Search the entries below for the word "documentclass" and copy every line where it appears.

#### Data shown

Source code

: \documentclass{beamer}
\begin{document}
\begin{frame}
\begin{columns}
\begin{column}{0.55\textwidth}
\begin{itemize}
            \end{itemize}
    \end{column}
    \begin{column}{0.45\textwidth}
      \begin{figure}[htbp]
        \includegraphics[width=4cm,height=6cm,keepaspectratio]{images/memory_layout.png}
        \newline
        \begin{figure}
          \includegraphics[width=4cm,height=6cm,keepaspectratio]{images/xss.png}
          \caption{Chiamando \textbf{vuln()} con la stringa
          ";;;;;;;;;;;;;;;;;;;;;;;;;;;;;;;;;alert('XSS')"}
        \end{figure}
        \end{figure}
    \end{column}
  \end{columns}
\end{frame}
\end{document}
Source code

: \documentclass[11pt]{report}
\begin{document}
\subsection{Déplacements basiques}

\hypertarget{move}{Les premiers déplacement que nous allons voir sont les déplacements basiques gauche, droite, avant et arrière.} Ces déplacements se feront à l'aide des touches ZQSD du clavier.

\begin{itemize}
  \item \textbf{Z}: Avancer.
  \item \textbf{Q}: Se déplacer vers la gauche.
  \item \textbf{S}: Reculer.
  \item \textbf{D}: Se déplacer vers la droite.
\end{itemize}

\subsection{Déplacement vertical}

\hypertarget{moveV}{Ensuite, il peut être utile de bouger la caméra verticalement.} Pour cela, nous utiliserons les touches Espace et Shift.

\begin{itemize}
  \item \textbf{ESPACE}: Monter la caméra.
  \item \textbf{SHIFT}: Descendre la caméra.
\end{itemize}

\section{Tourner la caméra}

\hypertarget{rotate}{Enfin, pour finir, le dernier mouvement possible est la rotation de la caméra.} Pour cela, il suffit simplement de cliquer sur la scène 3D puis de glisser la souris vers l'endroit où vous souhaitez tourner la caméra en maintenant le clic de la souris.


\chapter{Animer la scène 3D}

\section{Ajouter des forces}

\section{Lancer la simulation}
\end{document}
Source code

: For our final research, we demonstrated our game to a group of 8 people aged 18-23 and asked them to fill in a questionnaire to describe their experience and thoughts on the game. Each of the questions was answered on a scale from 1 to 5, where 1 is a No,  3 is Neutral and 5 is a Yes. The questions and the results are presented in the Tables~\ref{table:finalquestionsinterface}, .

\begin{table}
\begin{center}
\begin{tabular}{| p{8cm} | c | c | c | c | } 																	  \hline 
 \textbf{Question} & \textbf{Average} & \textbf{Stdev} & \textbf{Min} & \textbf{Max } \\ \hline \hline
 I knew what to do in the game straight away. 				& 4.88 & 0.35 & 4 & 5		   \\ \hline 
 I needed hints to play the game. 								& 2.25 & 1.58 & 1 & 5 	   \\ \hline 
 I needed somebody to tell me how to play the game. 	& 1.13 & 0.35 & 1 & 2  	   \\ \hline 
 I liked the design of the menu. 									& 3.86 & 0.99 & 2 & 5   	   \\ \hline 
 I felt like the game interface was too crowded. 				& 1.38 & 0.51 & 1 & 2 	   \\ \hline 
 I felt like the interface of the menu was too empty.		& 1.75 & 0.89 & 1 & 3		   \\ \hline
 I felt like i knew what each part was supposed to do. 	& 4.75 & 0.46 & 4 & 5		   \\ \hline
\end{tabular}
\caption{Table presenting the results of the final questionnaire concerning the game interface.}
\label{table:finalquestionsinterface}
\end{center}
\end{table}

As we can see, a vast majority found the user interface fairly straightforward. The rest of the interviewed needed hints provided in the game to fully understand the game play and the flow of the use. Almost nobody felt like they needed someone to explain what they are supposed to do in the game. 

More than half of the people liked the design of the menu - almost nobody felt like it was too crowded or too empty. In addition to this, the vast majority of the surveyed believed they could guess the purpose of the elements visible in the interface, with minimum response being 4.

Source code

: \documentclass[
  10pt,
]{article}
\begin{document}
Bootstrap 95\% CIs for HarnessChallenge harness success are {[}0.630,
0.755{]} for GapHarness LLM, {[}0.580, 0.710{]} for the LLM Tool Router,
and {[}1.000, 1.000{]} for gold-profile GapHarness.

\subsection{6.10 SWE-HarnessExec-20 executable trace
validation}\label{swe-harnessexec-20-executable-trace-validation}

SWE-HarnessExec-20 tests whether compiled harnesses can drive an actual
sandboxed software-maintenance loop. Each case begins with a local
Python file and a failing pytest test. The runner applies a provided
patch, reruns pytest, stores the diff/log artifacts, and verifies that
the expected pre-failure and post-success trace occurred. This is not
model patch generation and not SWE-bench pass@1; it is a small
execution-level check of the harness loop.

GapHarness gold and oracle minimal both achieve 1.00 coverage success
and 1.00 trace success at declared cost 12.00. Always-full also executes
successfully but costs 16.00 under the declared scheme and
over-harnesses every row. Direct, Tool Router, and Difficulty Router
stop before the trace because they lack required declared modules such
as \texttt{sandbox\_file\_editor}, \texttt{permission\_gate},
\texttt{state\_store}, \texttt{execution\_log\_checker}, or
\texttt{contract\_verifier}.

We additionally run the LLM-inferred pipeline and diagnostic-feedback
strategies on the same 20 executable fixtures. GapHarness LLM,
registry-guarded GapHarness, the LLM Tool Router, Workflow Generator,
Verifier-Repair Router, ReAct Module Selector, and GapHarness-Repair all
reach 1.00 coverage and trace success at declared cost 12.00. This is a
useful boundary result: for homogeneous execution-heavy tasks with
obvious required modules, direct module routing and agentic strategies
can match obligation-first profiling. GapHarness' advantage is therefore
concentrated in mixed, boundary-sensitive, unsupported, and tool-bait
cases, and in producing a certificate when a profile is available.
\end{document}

########

§ Result of this exercise
: \documentclass{beamer}
: \documentclass[11pt]{report}
: \documentclass[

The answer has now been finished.